YOUR OBJECTIVE
Every line in the data below that includes "predicted" belongs in the answer, copied as it stands.

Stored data

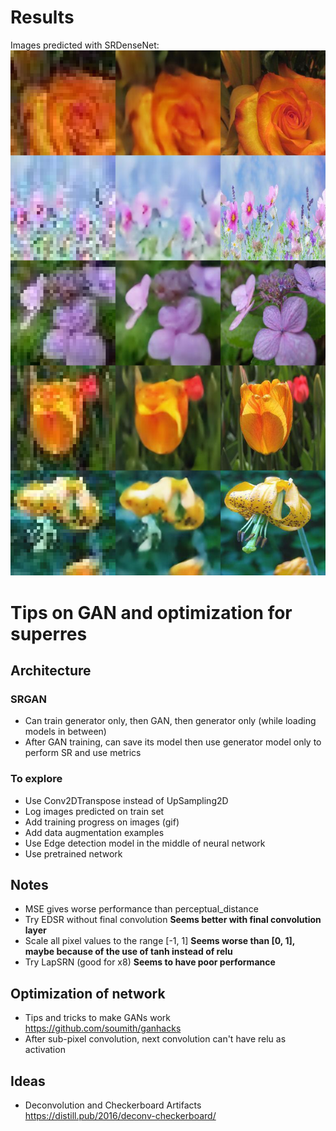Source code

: # Results
Images predicted with SRDenseNet:
![image](srdensenet_sample_test_reshaped.jpg )

# Tips on GAN and optimization for superres
## Architecture
### SRGAN
- Can train generator only, then GAN, then generator only (while loading models in between)
- After GAN training, can save its model then use generator model only to perform SR and use metrics

### To explore
- Use Conv2DTranspose instead of UpSampling2D
- Log images predicted on train set
- Add training progress on images (gif)
- Add data augmentation examples
- Use Edge detection model in the middle of neural network
- Use pretrained network

## Notes
- MSE gives worse performance than perceptual_distance
- Try EDSR without final convolution **Seems better with final convolution layer**
- Scale all pixel values to the range [-1, 1] **Seems worse than [0, 1], maybe because of the use of tanh instead of relu**
- Try LapSRN (good for x8) **Seems to have poor performance**

## Optimization of network
- Tips and tricks to make GANs work https://github.com/soumith/ganhacks
- After sub-pixel convolution, next convolution can't have relu as activation

## Ideas
- Deconvolution and Checkerboard Artifacts https://distill.pub/2016/deconv-checkerboard/



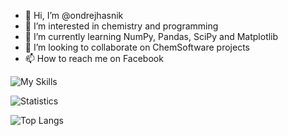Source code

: - 👋 Hi, I’m @ondrejhasnik
- 👀 I’m interested in chemistry and programming
- 🌱 I’m currently learning NumPy, Pandas, SciPy and Matplotlib
- 💞️ I’m looking to collaborate on ChemSoftware projects
- 📫 How to reach me on Facebook

![My Skills](https://skillicons.dev/icons?i=linux,ubuntu,py,pycharm,anaconda,pytorch,tensorflow,sklearn,postgres,git,latex,md,html,css,js,ts,react,vscode,github,gitlab,docker,obsidian&perline=10)

![Statistics](https://github-readme-stats.vercel.app/api?username=ondrejhasnik&show_icons=true&theme=transparent)

![Top Langs](https://github-readme-stats.vercel.app/api/top-langs/?username=ondrejhasnik&layout=compact&langs_count=8)

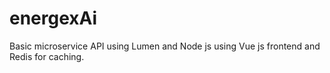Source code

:# energexAi
Basic microservice API using Lumen and Node js using Vue js frontend and Redis for caching.
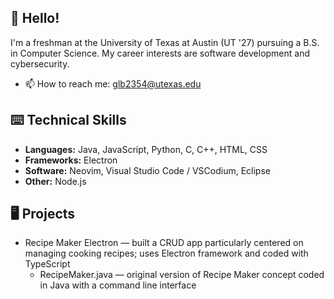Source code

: ## 👋 Hello! 

I'm a freshman at the University of Texas at Austin (UT '27) pursuing a B.S. in Computer Science. My career interests are software development and cybersecurity.
- 📫 How to reach me: glb2354@utexas.edu 

## ⌨️ Technical Skills 
- **Languages:** Java, JavaScript, Python, C, C++, HTML, CSS
- **Frameworks:** Electron
- **Software:** Neovim, Visual Studio Code / VSCodium, Eclipse
- **Other:** Node.js

## 🖥 Projects 
- Recipe Maker Electron — built a CRUD app particularly centered on managing cooking recipes; uses Electron framework and coded with TypeScript
  - RecipeMaker.java — original version of Recipe Maker concept coded in Java with a command line interface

WORKED SOLUTION
Images predicted with SRDenseNet:
- Log images predicted on train set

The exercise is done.